EXERCISE GOAL ::
Send back the entries exactly as they were given.

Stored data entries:
━━━━━━━━━━
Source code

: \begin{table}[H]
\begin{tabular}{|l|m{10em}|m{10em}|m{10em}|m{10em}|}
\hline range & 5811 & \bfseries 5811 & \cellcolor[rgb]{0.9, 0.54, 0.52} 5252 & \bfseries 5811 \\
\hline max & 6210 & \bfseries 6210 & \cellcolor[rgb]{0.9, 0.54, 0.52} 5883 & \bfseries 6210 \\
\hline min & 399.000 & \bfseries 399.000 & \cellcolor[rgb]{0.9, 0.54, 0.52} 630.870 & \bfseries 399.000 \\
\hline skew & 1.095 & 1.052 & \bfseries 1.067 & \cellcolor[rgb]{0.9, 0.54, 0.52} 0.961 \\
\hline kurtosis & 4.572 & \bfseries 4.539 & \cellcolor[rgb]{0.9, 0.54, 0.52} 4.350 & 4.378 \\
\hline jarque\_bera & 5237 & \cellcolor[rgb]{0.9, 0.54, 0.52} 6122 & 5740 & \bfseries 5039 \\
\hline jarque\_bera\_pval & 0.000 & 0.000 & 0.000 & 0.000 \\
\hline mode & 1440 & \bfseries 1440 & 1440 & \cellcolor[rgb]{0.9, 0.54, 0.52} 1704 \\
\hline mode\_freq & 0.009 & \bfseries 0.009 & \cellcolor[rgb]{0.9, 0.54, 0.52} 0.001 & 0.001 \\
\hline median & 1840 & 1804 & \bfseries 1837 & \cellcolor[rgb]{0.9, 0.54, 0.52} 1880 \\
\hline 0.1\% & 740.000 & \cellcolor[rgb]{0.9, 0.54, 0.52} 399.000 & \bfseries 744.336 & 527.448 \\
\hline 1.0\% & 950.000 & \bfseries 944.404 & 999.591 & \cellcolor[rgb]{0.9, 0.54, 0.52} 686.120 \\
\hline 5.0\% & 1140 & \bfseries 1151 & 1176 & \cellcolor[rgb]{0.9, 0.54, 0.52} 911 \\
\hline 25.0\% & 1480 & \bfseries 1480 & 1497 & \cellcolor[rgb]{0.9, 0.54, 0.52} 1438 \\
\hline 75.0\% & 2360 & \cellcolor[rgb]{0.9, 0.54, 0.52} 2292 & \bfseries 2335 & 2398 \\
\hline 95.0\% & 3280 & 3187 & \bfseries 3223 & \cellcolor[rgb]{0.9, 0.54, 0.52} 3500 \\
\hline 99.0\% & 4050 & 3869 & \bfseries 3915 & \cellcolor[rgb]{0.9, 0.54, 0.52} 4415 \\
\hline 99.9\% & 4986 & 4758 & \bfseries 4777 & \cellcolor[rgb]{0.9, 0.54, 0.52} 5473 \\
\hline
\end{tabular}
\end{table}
━━━━━━━━━━
ANSWER SPACE ::
Source code

: \begin{table}[H]
\begin{tabular}{|l|m{10em}|m{10em}|m{10em}|m{10em}|}
\hline range & 5811 & \bfseries 5811 & \cellcolor[rgb]{0.9, 0.54, 0.52} 5252 & \bfseries 5811 \\
\hline max & 6210 & \bfseries 6210 & \cellcolor[rgb]{0.9, 0.54, 0.52} 5883 & \bfseries 6210 \\
\hline min & 399.000 & \bfseries 399.000 & \cellcolor[rgb]{0.9, 0.54, 0.52} 630.870 & \bfseries 399.000 \\
\hline skew & 1.095 & 1.052 & \bfseries 1.067 & \cellcolor[rgb]{0.9, 0.54, 0.52} 0.961 \\
\hline kurtosis & 4.572 & \bfseries 4.539 & \cellcolor[rgb]{0.9, 0.54, 0.52} 4.350 & 4.378 \\
\hline jarque\_bera & 5237 & \cellcolor[rgb]{0.9, 0.54, 0.52} 6122 & 5740 & \bfseries 5039 \\
\hline jarque\_bera\_pval & 0.000 & 0.000 & 0.000 & 0.000 \\
\hline mode & 1440 & \bfseries 1440 & 1440 & \cellcolor[rgb]{0.9, 0.54, 0.52} 1704 \\
\hline mode\_freq & 0.009 & \bfseries 0.009 & \cellcolor[rgb]{0.9, 0.54, 0.52} 0.001 & 0.001 \\
\hline median & 1840 & 1804 & \bfseries 1837 & \cellcolor[rgb]{0.9, 0.54, 0.52} 1880 \\
\hline 0.1\% & 740.000 & \cellcolor[rgb]{0.9, 0.54, 0.52} 399.000 & \bfseries 744.336 & 527.448 \\
\hline 1.0\% & 950.000 & \bfseries 944.404 & 999.591 & \cellcolor[rgb]{0.9, 0.54, 0.52} 686.120 \\
\hline 5.0\% & 1140 & \bfseries 1151 & 1176 & \cellcolor[rgb]{0.9, 0.54, 0.52} 911 \\
\hline 25.0\% & 1480 & \bfseries 1480 & 1497 & \cellcolor[rgb]{0.9, 0.54, 0.52} 1438 \\
\hline 75.0\% & 2360 & \cellcolor[rgb]{0.9, 0.54, 0.52} 2292 & \bfseries 2335 & 2398 \\
\hline 95.0\% & 3280 & 3187 & \bfseries 3223 & \cellcolor[rgb]{0.9, 0.54, 0.52} 3500 \\
\hline 99.0\% & 4050 & 3869 & \bfseries 3915 & \cellcolor[rgb]{0.9, 0.54, 0.52} 4415 \\
\hline 99.9\% & 4986 & 4758 & \bfseries 4777 & \cellcolor[rgb]{0.9, 0.54, 0.52} 5473 \\
\hline
\end{tabular}
\end{table}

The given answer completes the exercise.